Document images with source code:
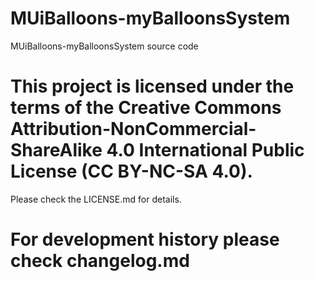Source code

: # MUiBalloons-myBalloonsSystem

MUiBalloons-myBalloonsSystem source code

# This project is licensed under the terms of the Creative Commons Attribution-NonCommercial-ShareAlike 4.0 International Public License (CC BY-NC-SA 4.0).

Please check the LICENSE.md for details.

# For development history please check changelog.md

*TASK DESCRIPTION*
If a line above holds the word "myBalloonsSystem", copy it.

*EXERCISE RESULT*
: # MUiBalloons-myBalloonsSystem
MUiBalloons-myBalloonsSystem source code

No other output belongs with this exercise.